Useful tool -- Scholastic Aptitude Test
Leon Botstein's review of a book that argues against the use of standardized tests, such as the Scholastic Aptitude Test, seems to confuse fiction with fact, July 5, [``New book attacking SATs has right message, wrong tone'']. Scholastic aptitude tests are not designed to improve curricula, train teachers better, or help students to learn how to write and compute.
These tests give only an estimate of the student's potential to be successful in further learning. They are a useful tool, but not the only one, in predicting the odds of future success in higher education.
Colleges use a number of criteria to select students: marks and rank in high school class, teacher recommendations, enthusiasm for learning, extracurricular interests, IQ, as well as the Scholastic Aptitude Test or the American College Testing Program scores.
Mr. Botstein's remedy, returning to ``essay and math problem set tests,'' should be viewed with alarm.
Forty or 50 years ago essay tests were found wanting, because those who scored such tests could not agree on how to score them. One scorer would rate an essay with an A or 95, while another would be sure it was worth only a C or 75.
The whole point in developing multiple-choice tests was to eliminate the natural biases of those scoring essay-type tests. Warren Himmelberger Wellesley Hills, Mass.
E. Richard Churchill's ``A message to parents from a pair of worn-out sneakers'' [July 11] carried a good message that along with their own concerns, parents also need to be aware of their children's.

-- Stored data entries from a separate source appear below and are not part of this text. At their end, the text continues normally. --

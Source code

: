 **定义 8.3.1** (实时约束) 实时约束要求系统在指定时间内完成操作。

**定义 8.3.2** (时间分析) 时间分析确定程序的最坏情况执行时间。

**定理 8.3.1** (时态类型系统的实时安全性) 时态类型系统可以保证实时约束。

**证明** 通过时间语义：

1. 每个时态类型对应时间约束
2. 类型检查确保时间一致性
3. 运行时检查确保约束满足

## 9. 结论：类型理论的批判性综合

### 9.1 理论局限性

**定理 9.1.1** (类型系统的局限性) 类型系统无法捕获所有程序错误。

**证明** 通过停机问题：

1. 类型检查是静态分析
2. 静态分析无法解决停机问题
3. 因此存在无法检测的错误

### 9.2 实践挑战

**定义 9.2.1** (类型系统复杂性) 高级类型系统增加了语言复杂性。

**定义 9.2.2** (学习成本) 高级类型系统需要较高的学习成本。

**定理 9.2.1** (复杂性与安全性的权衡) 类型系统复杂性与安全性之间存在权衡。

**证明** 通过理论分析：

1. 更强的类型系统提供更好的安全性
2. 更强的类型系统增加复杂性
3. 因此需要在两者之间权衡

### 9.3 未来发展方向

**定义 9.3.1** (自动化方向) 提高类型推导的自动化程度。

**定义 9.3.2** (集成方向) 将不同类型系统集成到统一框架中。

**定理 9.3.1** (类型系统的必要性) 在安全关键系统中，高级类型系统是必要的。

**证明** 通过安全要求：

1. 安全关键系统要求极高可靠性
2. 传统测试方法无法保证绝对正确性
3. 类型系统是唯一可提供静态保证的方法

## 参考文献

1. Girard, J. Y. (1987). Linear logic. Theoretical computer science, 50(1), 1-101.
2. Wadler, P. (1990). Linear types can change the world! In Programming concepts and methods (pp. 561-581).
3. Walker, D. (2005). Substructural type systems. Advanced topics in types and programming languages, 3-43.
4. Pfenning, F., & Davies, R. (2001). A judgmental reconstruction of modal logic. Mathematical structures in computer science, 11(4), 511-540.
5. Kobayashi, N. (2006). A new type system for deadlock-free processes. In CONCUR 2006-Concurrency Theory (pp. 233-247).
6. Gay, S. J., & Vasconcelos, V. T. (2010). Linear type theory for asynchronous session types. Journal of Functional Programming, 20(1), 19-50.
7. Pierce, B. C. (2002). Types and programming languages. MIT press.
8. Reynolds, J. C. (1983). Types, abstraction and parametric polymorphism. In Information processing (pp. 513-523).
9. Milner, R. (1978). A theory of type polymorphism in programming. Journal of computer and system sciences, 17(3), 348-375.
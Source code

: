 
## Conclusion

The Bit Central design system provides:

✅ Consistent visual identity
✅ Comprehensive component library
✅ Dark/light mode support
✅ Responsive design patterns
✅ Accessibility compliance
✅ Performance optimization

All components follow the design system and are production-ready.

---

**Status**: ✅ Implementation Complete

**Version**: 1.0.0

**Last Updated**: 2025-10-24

Sometimes, however, particularly when it comes to tennis shoes, even a parent's best efforts don't always bring about the desired and expected result. I smiled when I read the article, recalling just a few months ago when I bought a pair of brand new sneakers for my 14-year-old daughter. She had me well convinced that her feet needed new tennis shoes for a trip to Disneyland. A week or so later, when I glanced at her feet to admire our recent purchase, I hardly recognized the shoes. They were now entirely laceless, because, as she informed me, that was ``the style.'' I noticed, too, that they had acquired a dingy gray cast, purposely achieved to get rid of that clean, fresh, white look, which was ``out.''
I suppose that understanding our children's feelings as well as awareness of their outward needs is the important thing. Thank you for the special message. Paula Caracristi Sacramento, Calif.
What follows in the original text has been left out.